Correspondence Address:
Avani Dixit
Flat No. 506, Group Housing Society-34, Sector 20, Panchkula, Haryana


Background/Aims: The aim of this study was to determine probable HP infection in oral aphthous samples by RUT in patients with recurrent aphthous stomatitis. Materials and Methods: This in vivo cross-sectional study was approved by the Ethics Committee of Swami Devi Dayal Dental College and Hospital according to the ethical standards. A total of 30 patients with minor recurrent aphthous stomatitis and 20 healthy control groups were included in the study. Results: Out of 30 patients with minor recurrent aphthous stomatitis, including 17 male and 13 female patients, with mean age of 47 and 38 years respectively, 21 patients (70%) were RUT (positive). Out of 20 healthy control groups, 12 males and 8 females, 2 (10%) were RUT (positive) [Table 1]. Conclusion: HP may play a role in the etiology of RAS; also it is likely that RUT may be rapid and reliable for investigation of HP in RAS lesions.

How to cite this article:
Sharma S, Dixit A, Aravinda K, Patil D, Gupta R. Incidence of Helicobacter Pylori in oral aphthous stomatitis.Indian J Dent Sci 2016;8:188-192

How to cite this URL:
Sharma S, Dixit A, Aravinda K, Patil D, Gupta R. Incidence of Helicobacter Pylori in oral aphthous stomatitis. Indian J Dent Sci [serial online] 2016 [cited 2022 Aug 15 ];8:188-192
Available from:

Full Text


The term recurrent aphthous stomatitis (RAS) refers to the most common inflammatory ulcerative disorder of the oral mucosa.[1] RAS is characterized by painful superficial ulcers on nonkeratinized or poorly keratinized mucosa and is generally localized.[2] The etiopathogenesis of RAS is unclear, although many possible predisposing factors have been implicated such as trauma, emotional stress, hormonal state, food hypersensitivity, viruses, bacteria, and immune dysregulation.[3] It has also been reported that type 1 helper genes are locally overexpressed and cytokines such as interleukin (IL)-2, tumor necrosis factor-α, and IL-6 are systemically produced by circulating mononuclear cells. IL-10 messenger RNA levels were reported to be decreased which suggests the immune system cannot effectively suppress the inflammatory reaction against the oral mucosa.[4],[5] Previous studies have reported that increased cell-mediated immune responses against certain areas of the oral mucosa secondary to an abnormally regulated cytokine cascade lead to ulceration.[5] RAS etiopathogenesis may also include genetic factors, and RAS patients have an increased prevalence of HLA-B12 and Behcet's disease, which is a disorder characterized by recurrent aphthous ulcers and is associated with increased HLA-B5 levels.[6] It has been reported that IL-1β and IL-6 gene polymorphisms are associated with a significant risk for the development of RAS. However, associations between specific IL-10 or IL-12 gene polymorphism and RAS susceptibility were not demonstrated in prior studies.[7],[8],[9] Studies have shown that a G allele at the −174 position is associated with a higher IL-6 production than a C allele at the same position.[10] Similar relationships between IL-1β −511 genotype and IL-1β production were also suggested.[11]
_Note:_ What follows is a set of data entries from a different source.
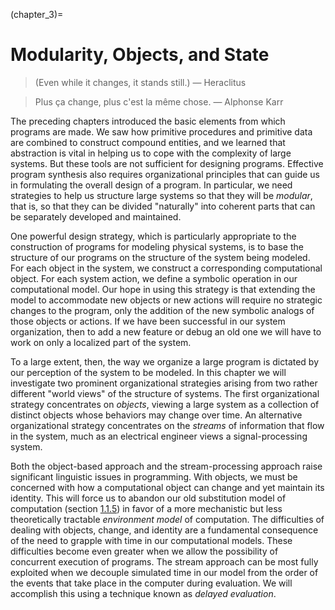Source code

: (chapter_3)=
# Modularity, Objects, and State

> (Even while it changes, it stands still.)
> &mdash; Heraclitus

> Plus ça change, plus c'est la même chose.
> &mdash; Alphonse Karr


The preceding chapters introduced the basic elements from which programs are made. We saw how primitive procedures and primitive data are combined to construct compound entities, and we learned that abstraction is vital in helping us to cope with the complexity of large systems. But these tools are not sufficient for designing programs. Effective program synthesis also requires organizational principles that can guide us in formulating the overall design of a program. In particular, we need strategies to help us structure large systems so that they will be *modular*, that is, so that they can be divided "naturally" into coherent parts that can be separately developed and maintained.


<a name="index_term_2824"></a><a name="index_term_2826"></a>One powerful design strategy, which is particularly appropriate to the construction of programs for modeling physical systems, is to base the structure of our programs on the structure of the system being modeled. For each object in the system, we construct a corresponding computational object. For each system action, we define a symbolic operation in our computational model. Our hope in using this strategy is that extending the model to accommodate new objects or new actions will require no strategic changes to the program, only the addition of the new symbolic analogs of those objects or actions. If we have been successful in our system organization, then to add a new feature or debug an old one we will have to work on only a localized part of the system.


To a large extent, then, the way we organize a large program is dictated by our perception of the system to be modeled. In this chapter we will investigate two prominent organizational strategies arising from two rather different "world views" of the structure of systems. The first organizational strategy concentrates on <a name="index_term_2828"></a>*objects*, viewing a large system as a collection of distinct objects whose behaviors may change over time. An alternative organizational strategy concentrates on the <a name="index_term_2830"></a>*streams* of information that flow in the system, much as an electrical engineer views a signal-processing system.


Both the object-based approach and the stream-processing approach raise significant linguistic issues in programming. With objects, we must be concerned with how a computational object can change and yet maintain its identity. This will force us to abandon our old substitution model of computation (section <a href="chapter_1_section_1.html#%_sec_1.1.5">1.1.5</a>) in favor of a more mechanistic but less theoretically tractable <a name="index_term_2832"></a>*environment model* of computation. The difficulties of dealing with objects, change, and identity are a fundamental consequence of the need to grapple with time in our computational models. These difficulties become even greater when we allow the possibility of concurrent execution of programs. The stream approach can be most fully exploited when we decouple simulated time in our model from the order of the events that take place in the computer during evaluation. We will accomplish this using a technique known as <a name="index_term_2834"></a>*delayed evaluation*.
The important etiological agents in the etiopathogenesis of RAS suggested as Helicobacter pylori (HP) in recent years. The HP infection is diagnosed by several methods, both invasive and noninvasive. The sensitivity and specificity of these assays range from 80% to 95% depending on the assay used.


This in vivo cross-sectional study was approved by the Ethics Committee of Swami Devi Dayal Dental College and Hospital according to the ethical standards. A total of 30 patients with minor recurrent aphthous stomatitis and 20 healthy control groups were included in the study.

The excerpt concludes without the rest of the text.